Retrieve all job records:

>>> log.get_records()

Retrieve records for specific job IDs:

>>> log.get_records(job_ids=["123", "456"])

Retrieve records with specific statuses:

>>> log.get_records(statuses=[JobStatus.COMPLETED, JobStatus.FAILED])

Retrieve records with specific job IDs and statuses:

>>> log.get_records(job_ids=["789"], statuses=[JobStatus.RUNNING])

Notes

• This method is thread-safe, ensuring consistent results when accessed concurrently.
• If both job_ids and statuses are provided, records must match both filters to be included.

Source code in exauq/sim_management/simulators.py

def get_records(
    self,
    job_ids: Sequence[Union[str, JobId, int]] = None,
    statuses: Sequence[JobStatus] = None,
) -> list[dict[str, Any]]:
    """
    Return records based on given job IDs and job status codes.

    This method retrieves simulation job records from the simulations log based on specified
    job IDs and/or job status codes. If no filters are provided, all records are returned.
    The method ensures thread safety during record retrieval.

    Parameters
    ----------
    job_ids : Sequence[Union[str, JobId, int]], optional
        A sequence of job IDs to filter the records. If `None`, records are not filtered
        based on job IDs. Default is `None`.
    statuses : Sequence[JobStatus], optional
        A sequence of `JobStatus` values to filter the records. If `None`, records are not
        filtered based on status. Default is `None`.

    Returns
    -------
    list[dict[str, Any]]
        A list of dictionaries, where each dictionary represents a job record with the
        following keys:

        - 'job_id' (JobId): The unique identifier of the job.
        - 'status' (JobStatus): The current status of the job.
        - 'input' (Input): The input associated with the simulation job.
        - 'output' (Optional[Real]): The output of the simulation, or `None` if not yet available.

    Examples
    --------
    Retrieve all job records:
    >>> log.get_records()

    Retrieve records for specific job IDs:
    >>> log.get_records(job_ids=["123", "456"])

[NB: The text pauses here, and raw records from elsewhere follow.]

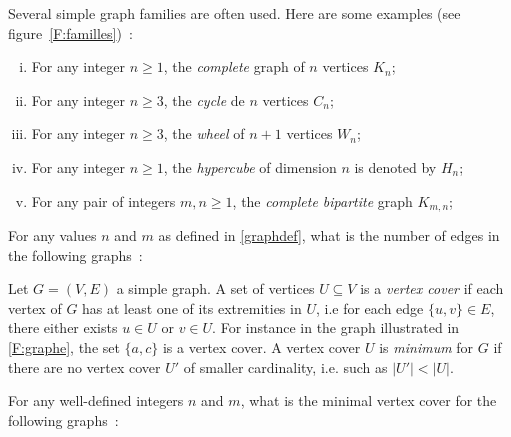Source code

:\documentclass[12pt,addpoints]{exam}
\begin{document}
\begin{questions}
\question
Several simple graph families are often used. Here are some examples (see figure~\ref{F:familles})~:
\label{graphdef}\begin{enumerate}[(i)]
  \item For any integer $n \geq 1$, the \emph{complete} graph of $n$ vertices $K_n$;
  \item For any integer $n \geq 3$, the \emph{cycle} de $n$ vertices $C_n$;
  \item For any integer $n \geq 3$, the \emph{wheel} of $n + 1$ vertices $W_n$;
  \item For any integer $n \geq 1$, the \emph{hypercube} of dimension $n$ is denoted by $H_n$;
  \item For any pair of integers $m,n \geq 1$, the \emph{complete bipartite} graph $K_{m,n}$;
\end{enumerate}
For any values $n$ and $m$ as defined in \ref{graphdef}, what is the number of edges in the following graphs~:

\question
Let $G = (V,E)$ a simple graph. A set of vertices $U \subseteq V$ is a \emph{vertex cover} if each vertex of $G$ has at least one of its extremities in $U$, i.e for each edge $\{u,v\} \in E$, there either exists $u \in U$ or $v \in U$.
For instance in the graph illustrated in \ref{F:graphe}, the set $\{a,c\}$ is a vertex cover. A vertex cover $U$ is \emph{minimum} for $G$ if there are no vertex cover $U'$ of smaller cardinality, i.e. such as $|U'| < |U|$.

For any well-defined integers $n$ and $m$, what is the minimal vertex cover for the following graphs~:
\begin{parts}

\end{parts}
\end{questions}
\end{document}
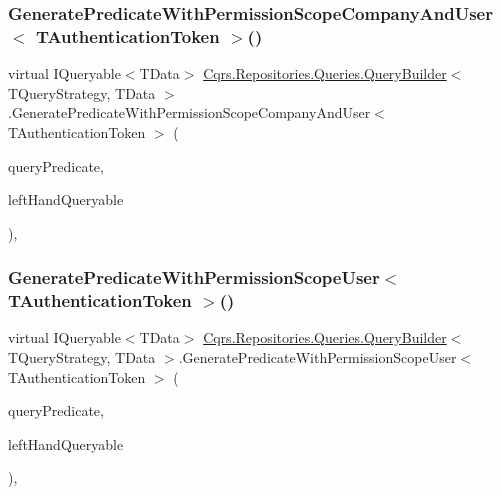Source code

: \subsubsection{\texorpdfstring{Generate\+Predicate\+With\+Permission\+Scope\+Company\+And\+User$<$ T\+Authentication\+Token $>$()}{GeneratePredicateWithPermissionScopeCompanyAndUser< TAuthenticationToken >()}}
{\footnotesize\ttfamily virtual I\+Queryable$<$T\+Data$>$ \hyperlink{classCqrs_1_1Repositories_1_1Queries_1_1QueryBuilder}{Cqrs.\+Repositories.\+Queries.\+Query\+Builder}$<$ T\+Query\+Strategy, T\+Data $>$.Generate\+Predicate\+With\+Permission\+Scope\+Company\+And\+User$<$ T\+Authentication\+Token $>$ (\begin{DoxyParamCaption}\item[{\hyperlink{classCqrs_1_1Repositories_1_1Queries_1_1QueryPredicate}{Query\+Predicate}}]{query\+Predicate,  }\item[{I\+Queryable$<$ T\+Data $>$}]{left\+Hand\+Queryable }\end{DoxyParamCaption})\hspace{0.3cm}{\ttfamily [protected]}, {\ttfamily [virtual]}}

\mbox{\label{classCqrs_1_1Repositories_1_1Queries_1_1QueryBuilder_a027cb88563991a842002c219d7589426_a027cb88563991a842002c219d7589426}} 
\subsubsection{\texorpdfstring{Generate\+Predicate\+With\+Permission\+Scope\+User$<$ T\+Authentication\+Token $>$()}{GeneratePredicateWithPermissionScopeUser< TAuthenticationToken >()}}
{\footnotesize\ttfamily virtual I\+Queryable$<$T\+Data$>$ \hyperlink{classCqrs_1_1Repositories_1_1Queries_1_1QueryBuilder}{Cqrs.\+Repositories.\+Queries.\+Query\+Builder}$<$ T\+Query\+Strategy, T\+Data $>$.Generate\+Predicate\+With\+Permission\+Scope\+User$<$ T\+Authentication\+Token $>$ (\begin{DoxyParamCaption}\item[{\hyperlink{classCqrs_1_1Repositories_1_1Queries_1_1QueryPredicate}{Query\+Predicate}}]{query\+Predicate,  }\item[{I\+Queryable$<$ T\+Data $>$}]{left\+Hand\+Queryable }\end{DoxyParamCaption})\hspace{0.3cm}{\ttfamily [protected]}, {\ttfamily [virtual]}}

    Retrieve records with specific statuses:
    >>> log.get_records(statuses=[JobStatus.COMPLETED, JobStatus.FAILED])

    Retrieve records with specific job IDs and statuses:
    >>> log.get_records(job_ids=["789"], statuses=[JobStatus.RUNNING])

    Notes
    -----
    - This method is thread-safe, ensuring consistent results when accessed concurrently.
    - If both `job_ids` and `statuses` are provided, records must match both filters to be included.
    """
    with self._lock:
        job_ids_str = (
            [str(job_id) for job_id in job_ids] if job_ids is not None else None
        )

        records = self._simulations_db.query(
            lambda x: (statuses is None or self._get_job_status(x) in statuses)
            and (job_ids_str is None or str(self._get_job_id(x)) in job_ids_str)
        )

    job_records = []
    for record in records:
        simulation = self._extract_simulation(record)
        job_record = {
            "job_id": JobId(self._get_job_id(record)),
            "status": self._get_job_status(record),
            "input": simulation[0],
            "output": simulation[1],
        }
        job_records.append(job_record)

    return job_records

get_simulations()

Get all simulations contained in the log file.

This returns an immutable sequence of simulator inputs, outputs and their corresponding level. In the case where the simulator output is not available for the corresponding input, None is instead returned alongside the input.

Returns:

• tuple[tuple[Input, Optional[Real], int]] –

  A tuple of (x, y, z), where x is an Input, y is the simulation output, or None if this hasn't yet been computed and z is the level of the simulation.

Source code in exauq/sim_management/simulators.py

def get_simulations(self) -> tuple[tuple[Input, Optional[Real], int]]:
    """
    Get all simulations contained in the log file.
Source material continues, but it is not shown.